グラミン銀行とその創始者ユヌス氏のノーベル平和賞受賞により、一躍、マイクロファイナンスの社会的意義が世界的に認知されるようになりました。それに先立ち、米国では、クリントン元大統領やビル・ゲイツをはじめ、大勢の著名人がマイクロファイナンスを取り上げ、巨額の資金提供を行うなど、理解の輪が徐々に広がりつつあります。
昨今、移民送金の問題が世銀やIMFで頻繁に取り上げられるようになったのは、貧困層の移住が世界的現象となったからですが、その結果としてマイクロファイナンスの需要が先進国にも広がり始めていることに着目し、それに対応する事業モデルを、営利企業として実現しているMFIC社のような例は、世界でも極めて稀であると自認しています。

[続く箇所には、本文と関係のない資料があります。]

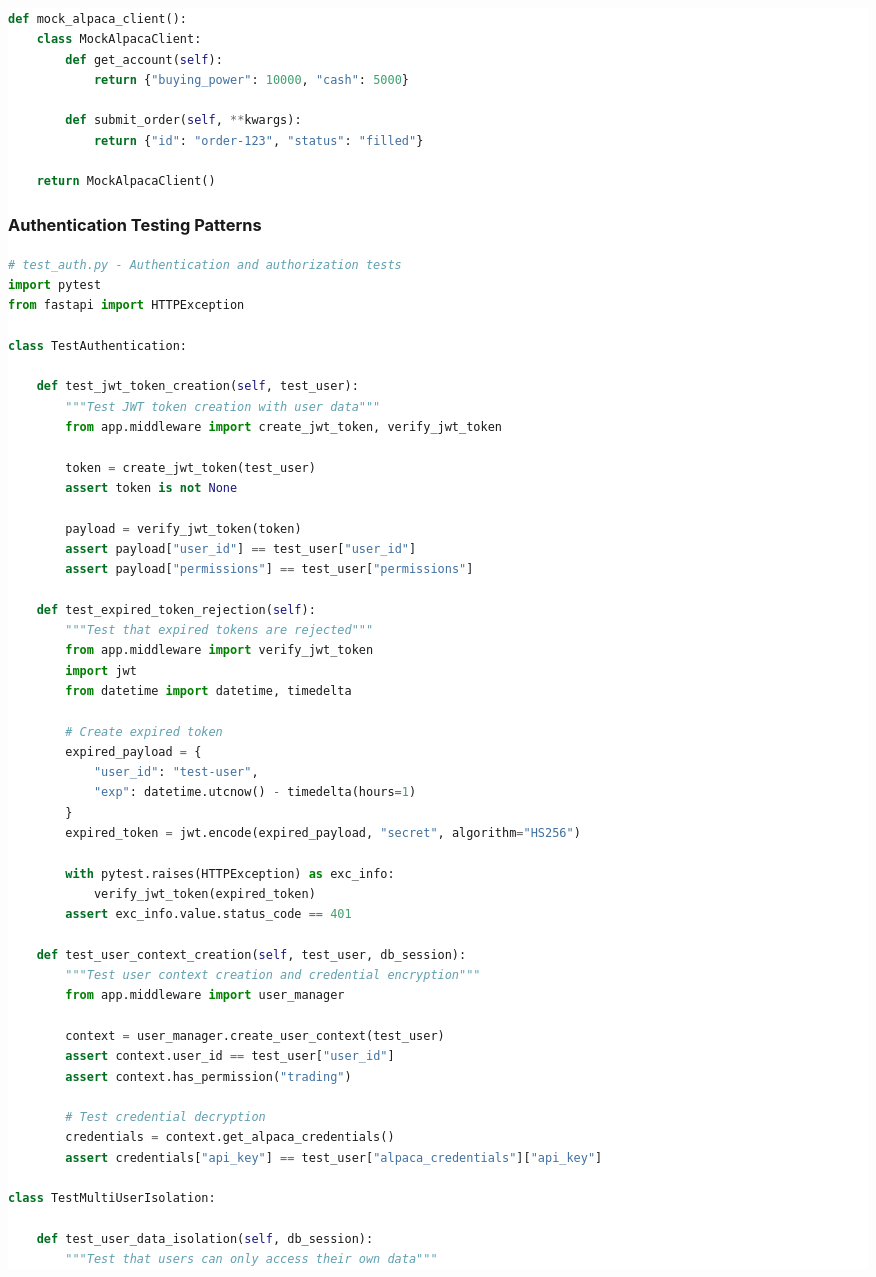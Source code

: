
 ```python
def mock_alpaca_client():
    class MockAlpacaClient:
        def get_account(self):
            return {"buying_power": 10000, "cash": 5000}
        
        def submit_order(self, **kwargs):
            return {"id": "order-123", "status": "filled"}
    
    return MockAlpacaClient()
```

### Authentication Testing Patterns
```python
# test_auth.py - Authentication and authorization tests
import pytest
from fastapi import HTTPException

class TestAuthentication:
    
    def test_jwt_token_creation(self, test_user):
        """Test JWT token creation with user data"""
        from app.middleware import create_jwt_token, verify_jwt_token
        
        token = create_jwt_token(test_user)
        assert token is not None
        
        payload = verify_jwt_token(token)
        assert payload["user_id"] == test_user["user_id"]
        assert payload["permissions"] == test_user["permissions"]
    
    def test_expired_token_rejection(self):
        """Test that expired tokens are rejected"""
        from app.middleware import verify_jwt_token
        import jwt
        from datetime import datetime, timedelta
        
        # Create expired token
        expired_payload = {
            "user_id": "test-user",
            "exp": datetime.utcnow() - timedelta(hours=1)
        }
        expired_token = jwt.encode(expired_payload, "secret", algorithm="HS256")
        
        with pytest.raises(HTTPException) as exc_info:
            verify_jwt_token(expired_token)
        assert exc_info.value.status_code == 401
    
    def test_user_context_creation(self, test_user, db_session):
        """Test user context creation and credential encryption"""
        from app.middleware import user_manager
        
        context = user_manager.create_user_context(test_user)
        assert context.user_id == test_user["user_id"]
        assert context.has_permission("trading")
        
        # Test credential decryption
        credentials = context.get_alpaca_credentials()
        assert credentials["api_key"] == test_user["alpaca_credentials"]["api_key"]

class TestMultiUserIsolation:
    
    def test_user_data_isolation(self, db_session):
        """Test that users can only access their own data"""
```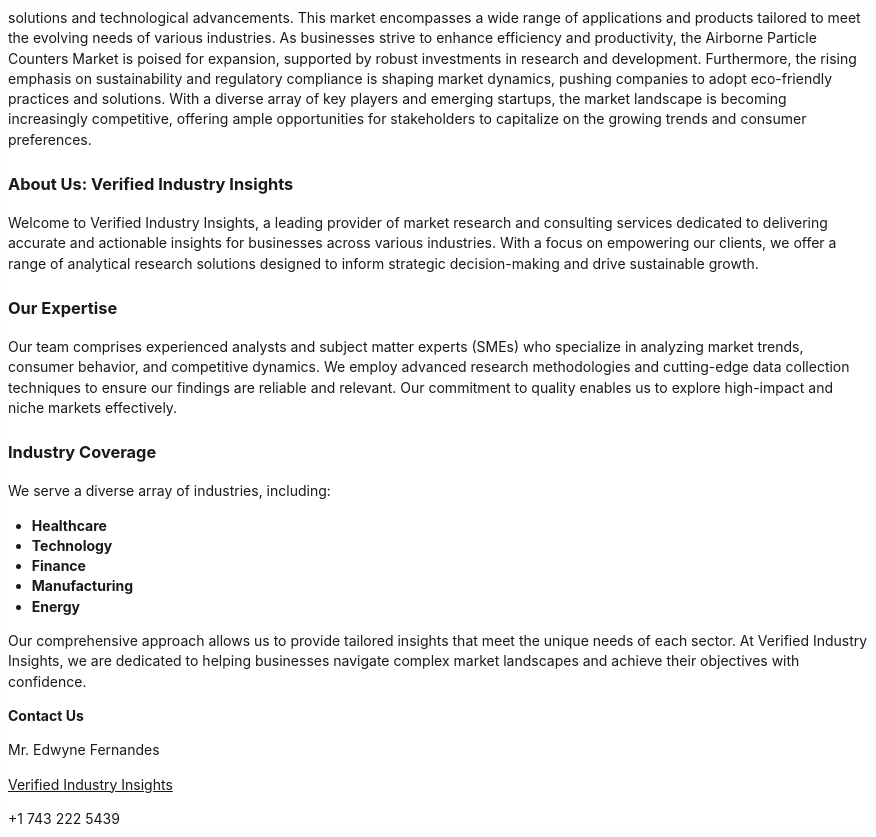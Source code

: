 solutions and technological advancements. This market encompasses a wide range of applications and products tailored to meet the evolving needs of various industries. As businesses strive to enhance efficiency and productivity, the Airborne Particle Counters Market is poised for expansion, supported by robust investments in research and development. Furthermore, the rising emphasis on sustainability and regulatory compliance is shaping market dynamics, pushing companies to adopt eco-friendly practices and solutions. With a diverse array of key players and emerging startups, the market landscape is becoming increasingly competitive, offering ample opportunities for stakeholders to capitalize on the growing trends and consumer preferences.</p><h3>About Us: Verified Industry Insights</h3><p>Welcome to Verified Industry Insights, a leading provider of market research and consulting services dedicated to delivering accurate and actionable insights for businesses across various industries. With a focus on empowering our clients, we offer a range of analytical research solutions designed to inform strategic decision-making and drive sustainable growth.</p><h3>Our Expertise</h3><p>Our team comprises experienced analysts and subject matter experts (SMEs) who specialize in analyzing market trends, consumer behavior, and competitive dynamics. We employ advanced research methodologies and cutting-edge data collection techniques to ensure our findings are reliable and relevant. Our commitment to quality enables us to explore high-impact and niche markets effectively.</p><h3>Industry Coverage</h3><p>We serve a diverse array of industries, including:</p><ul><li><strong>Healthcare</strong></li><li><strong>Technology</strong></li><li><strong>Finance</strong></li><li><strong>Manufacturing</strong></li><li><strong>Energy</strong></li></ul><p>Our comprehensive approach allows us to provide tailored insights that meet the unique needs of each sector. At Verified Industry Insights, we are dedicated to helping businesses navigate complex market landscapes and achieve their objectives with confidence.</p><p><strong>Contact Us</strong></p><p>Mr. Edwyne Fernandes</p><p><a href="https://www.verifiedindustryinsights.com/">Verified Industry Insights</a></p><p>+1 743 222 5439</p>
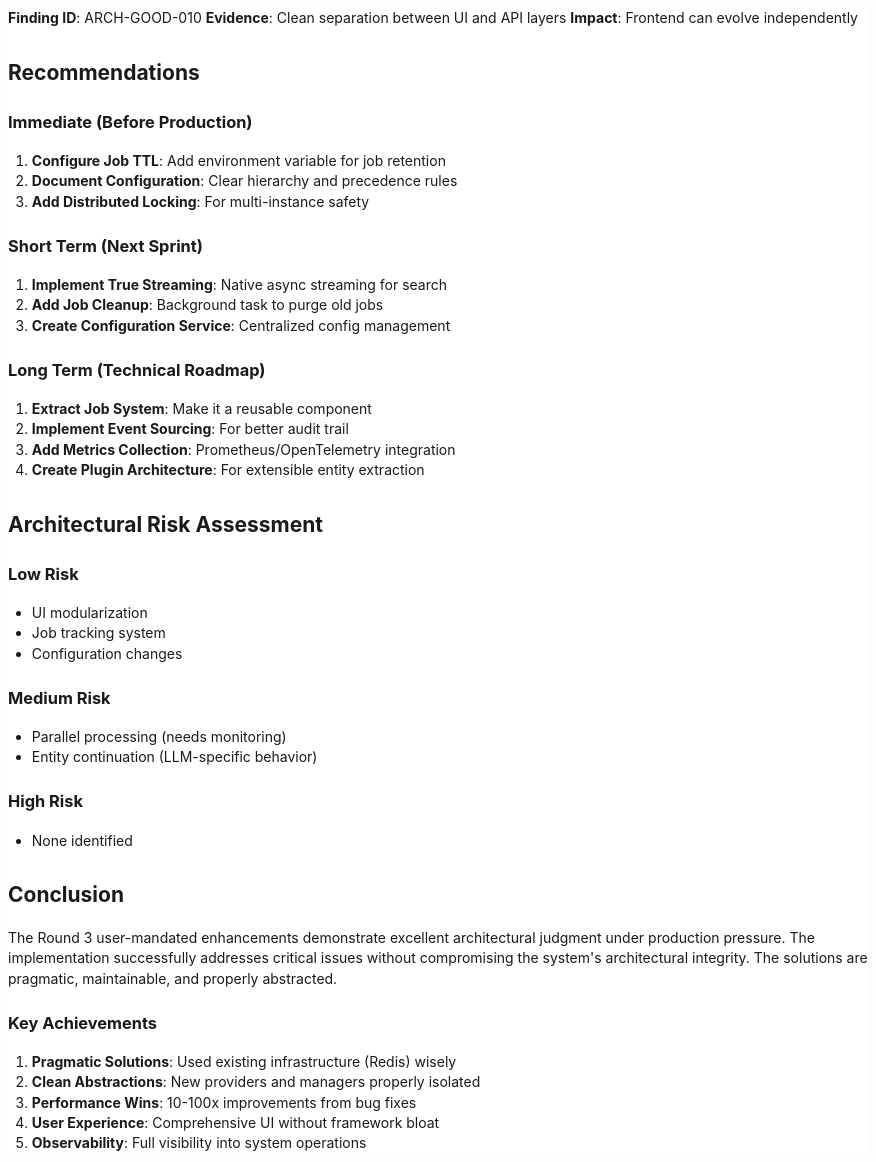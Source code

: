 **Finding ID**: ARCH-GOOD-010
**Evidence**: Clean separation between UI and API layers
**Impact**: Frontend can evolve independently

## Recommendations

### Immediate (Before Production)

1. **Configure Job TTL**: Add environment variable for job retention
2. **Document Configuration**: Clear hierarchy and precedence rules
3. **Add Distributed Locking**: For multi-instance safety

### Short Term (Next Sprint)

1. **Implement True Streaming**: Native async streaming for search
2. **Add Job Cleanup**: Background task to purge old jobs
3. **Create Configuration Service**: Centralized config management

### Long Term (Technical Roadmap)

1. **Extract Job System**: Make it a reusable component
2. **Implement Event Sourcing**: For better audit trail
3. **Add Metrics Collection**: Prometheus/OpenTelemetry integration
4. **Create Plugin Architecture**: For extensible entity extraction

## Architectural Risk Assessment

### Low Risk
- UI modularization
- Job tracking system
- Configuration changes

### Medium Risk
- Parallel processing (needs monitoring)
- Entity continuation (LLM-specific behavior)

### High Risk
- None identified

## Conclusion

The Round 3 user-mandated enhancements demonstrate excellent architectural judgment under production pressure. The implementation successfully addresses critical issues without compromising the system's architectural integrity. The solutions are pragmatic, maintainable, and properly abstracted.

### Key Achievements

1. **Pragmatic Solutions**: Used existing infrastructure (Redis) wisely
2. **Clean Abstractions**: New providers and managers properly isolated
3. **Performance Wins**: 10-100x improvements from bug fixes
4. **User Experience**: Comprehensive UI without framework bloat
5. **Observability**: Full visibility into system operations
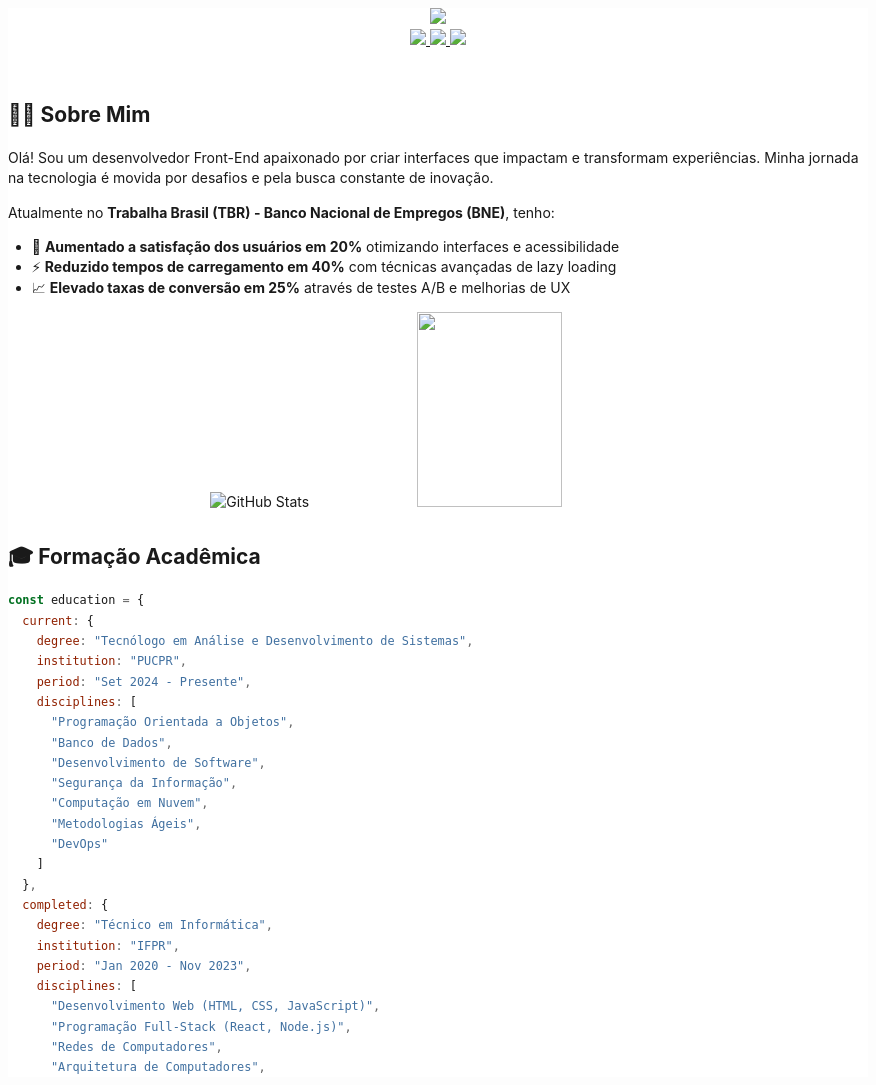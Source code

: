 <div align="center">
  <img width="100%" src="https://capsule-render.vercel.app/api?type=waving&color=6C63FF&height=180&section=header&text=Carlos%20Santos%20Grochocki&fontColor=FFFFFF&fontSize=30&animation=twinkling&fontAlignY=35&desc=Desenvolvedor%20Front-End&descAlignY=55&descSize=18"/>
</div>

<div align="center">
  <a href="mailto:carlossantosgrochocki@gmail.com">
    <img src="https://img.shields.io/badge/Gmail-D14836?style=for-the-badge&logo=gmail&logoColor=white"/>
  </a>
  <a href="https://www.linkedin.com/in/carlos-santos-grochocki/">
    <img src="https://img.shields.io/badge/LinkedIn-0077B5?style=for-the-badge&logo=linkedin&logoColor=white"/>
  </a>
  <a href="https://t.me/carlos_grochocki">
    <img src="https://img.shields.io/badge/Telegram-2CA5E0?style=for-the-badge&logo=telegram&logoColor=white"/>
  </a>
</div>

<br>

## 👨‍💻 Sobre Mim

Olá! Sou um desenvolvedor Front-End apaixonado por criar interfaces que impactam e transformam experiências. Minha jornada na tecnologia é movida por desafios e pela busca constante de inovação.

Atualmente no **Trabalha Brasil (TBR) - Banco Nacional de Empregos (BNE)**, tenho:

- 🚀 **Aumentado a satisfação dos usuários em 20%** otimizando interfaces e acessibilidade
- ⚡ **Reduzido tempos de carregamento em 40%** com técnicas avançadas de lazy loading
- 📈 **Elevado taxas de conversão em 25%** através de testes A/B e melhorias de UX

<div align="center">
  <img width="49%" height="195px" src="https://github-readme-stats.vercel.app/api?username=devcarlosgrochocki&show_icons=true&count_private=true&hide_border=true&title_color=6C63FF&icon_color=6C63FF&text_color=c9d1d9&bg_color=0d1117" alt="GitHub Stats" /> 
  <img width="41%" height="195px" src="https://github-readme-stats.vercel.app/api/top-langs/?username=devcarlosgrochocki&layout=compact&hide_border=true&title_color=6C63FF&text_color=FFFFFF&bg_color=0d1117" />
</div>



## 🎓 Formação Acadêmica

```javascript
const education = {
  current: {
    degree: "Tecnólogo em Análise e Desenvolvimento de Sistemas",
    institution: "PUCPR",
    period: "Set 2024 - Presente",
    disciplines: [
      "Programação Orientada a Objetos",
      "Banco de Dados",
      "Desenvolvimento de Software",
      "Segurança da Informação",
      "Computação em Nuvem", 
      "Metodologias Ágeis",
      "DevOps"
    ]
  },
  completed: {
    degree: "Técnico em Informática",
    institution: "IFPR",
    period: "Jan 2020 - Nov 2023",
    disciplines: [
      "Desenvolvimento Web (HTML, CSS, JavaScript)",
      "Programação Full-Stack (React, Node.js)",
      "Redes de Computadores",
      "Arquitetura de Computadores",
```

このたびMFIC社では、その象徴となる新サービス「トランスナショナルローン」を立ち上げ、第一号の融資を実施致しました。トランスナショナルローンは提携マイクロファイナンス機関と協働し、米国在住移民が母国で住宅を購入することができるようになる、移民特有の需要に応えるサービスです。第一号のお客様はメリーランド州在住の男性で、2万ドルを借りて、故郷エルサルバドルはサンミゲルに住宅を購入しました。彼が帰国する時まで、その家には母親が住むそうです。
具体的な仕組みですが、ローンの提供は、提携マイクロファイナンス機関が現地で行い、MFIC社は顧客獲得から始まって、審査に必要な情報の収集、返済金の回収、遅延時のフォローアップなど、顧客サービスを担当する他、融資額の半分を保証します。
今週米州開銀が発表した調査データによりますと、定期的に送金を行っているヒスパニック移民で、母国に住宅を購入したいと考えている人は47%にのぼります。しかし、米国の銀行は海外にある物件を担保に融資を行わないため、潜在需要は巨大です。また、これまで在米移民という魅力的な市場にアクセスするすべを持たなかったマイクロファイナンス機関にとっても、アランテを経由して顧客を獲得することが可能になり、飛躍的に商機が拡大することになります。
このサービスは、中南米に提携マイクロファイナンス機関のネットワークを持ち(しかもそれが送金システムでつながっており)、米国内には出稼ぎ移民の顧客ベースを持っている、MFIC社独自の事業インフラがあるからこそ実現するものです。そういった意味で、トランスナショナルローンの開始は、事業進展の重要なマイルストーンであると考えています。今後は、住宅購入だけでなく、事業(起業)や教育、医療など、多様なローン需要を取り込むと同時に、手続きの迅速化を図り、事業拡大を速めたいと考えております。
引き続き、ご支援のほど宜しくお願い致します。